Extracted records Block Start
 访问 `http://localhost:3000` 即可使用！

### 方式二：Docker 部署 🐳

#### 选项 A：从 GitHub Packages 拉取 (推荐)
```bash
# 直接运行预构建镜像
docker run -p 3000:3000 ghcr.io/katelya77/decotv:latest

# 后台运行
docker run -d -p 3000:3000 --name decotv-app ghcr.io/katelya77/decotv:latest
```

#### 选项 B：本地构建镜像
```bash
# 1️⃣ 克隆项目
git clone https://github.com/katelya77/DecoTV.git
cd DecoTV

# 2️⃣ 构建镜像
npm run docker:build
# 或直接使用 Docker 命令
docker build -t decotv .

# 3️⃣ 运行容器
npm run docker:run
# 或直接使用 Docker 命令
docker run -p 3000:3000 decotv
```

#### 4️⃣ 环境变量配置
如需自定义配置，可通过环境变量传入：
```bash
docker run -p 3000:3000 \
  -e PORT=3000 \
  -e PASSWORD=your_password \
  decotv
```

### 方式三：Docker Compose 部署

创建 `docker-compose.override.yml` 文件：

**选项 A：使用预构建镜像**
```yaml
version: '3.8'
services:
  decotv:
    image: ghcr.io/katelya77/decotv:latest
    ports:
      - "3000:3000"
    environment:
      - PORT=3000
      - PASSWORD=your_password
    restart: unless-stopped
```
Extracted records Block End
■ **What you need to do**:
Give back every line of the data exactly as it was written.

■ **Expected answer**:
 访问 `http://localhost:3000` 即可使用！

### 方式二：Docker 部署 🐳

#### 选项 A：从 GitHub Packages 拉取 (推荐)
```bash
# 直接运行预构建镜像
docker run -p 3000:3000 ghcr.io/katelya77/decotv:latest

# 后台运行
docker run -d -p 3000:3000 --name decotv-app ghcr.io/katelya77/decotv:latest
```

#### 选项 B：本地构建镜像
```bash
# 1️⃣ 克隆项目
git clone https://github.com/katelya77/DecoTV.git
cd DecoTV

# 2️⃣ 构建镜像
npm run docker:build
# 或直接使用 Docker 命令
docker build -t decotv .

# 3️⃣ 运行容器
npm run docker:run
# 或直接使用 Docker 命令
docker run -p 3000:3000 decotv
```

#### 4️⃣ 环境变量配置
如需自定义配置，可通过环境变量传入：
```bash
docker run -p 3000:3000 \
  -e PORT=3000 \
  -e PASSWORD=your_password \
  decotv
```

### 方式三：Docker Compose 部署

创建 `docker-compose.override.yml` 文件：

**选项 A：使用预构建镜像**
```yaml
version: '3.8'
services:
  decotv:
    image: ghcr.io/katelya77/decotv:latest
    ports:
      - "3000:3000"
    environment:
      - PORT=3000
      - PASSWORD=your_password
    restart: unless-stopped
```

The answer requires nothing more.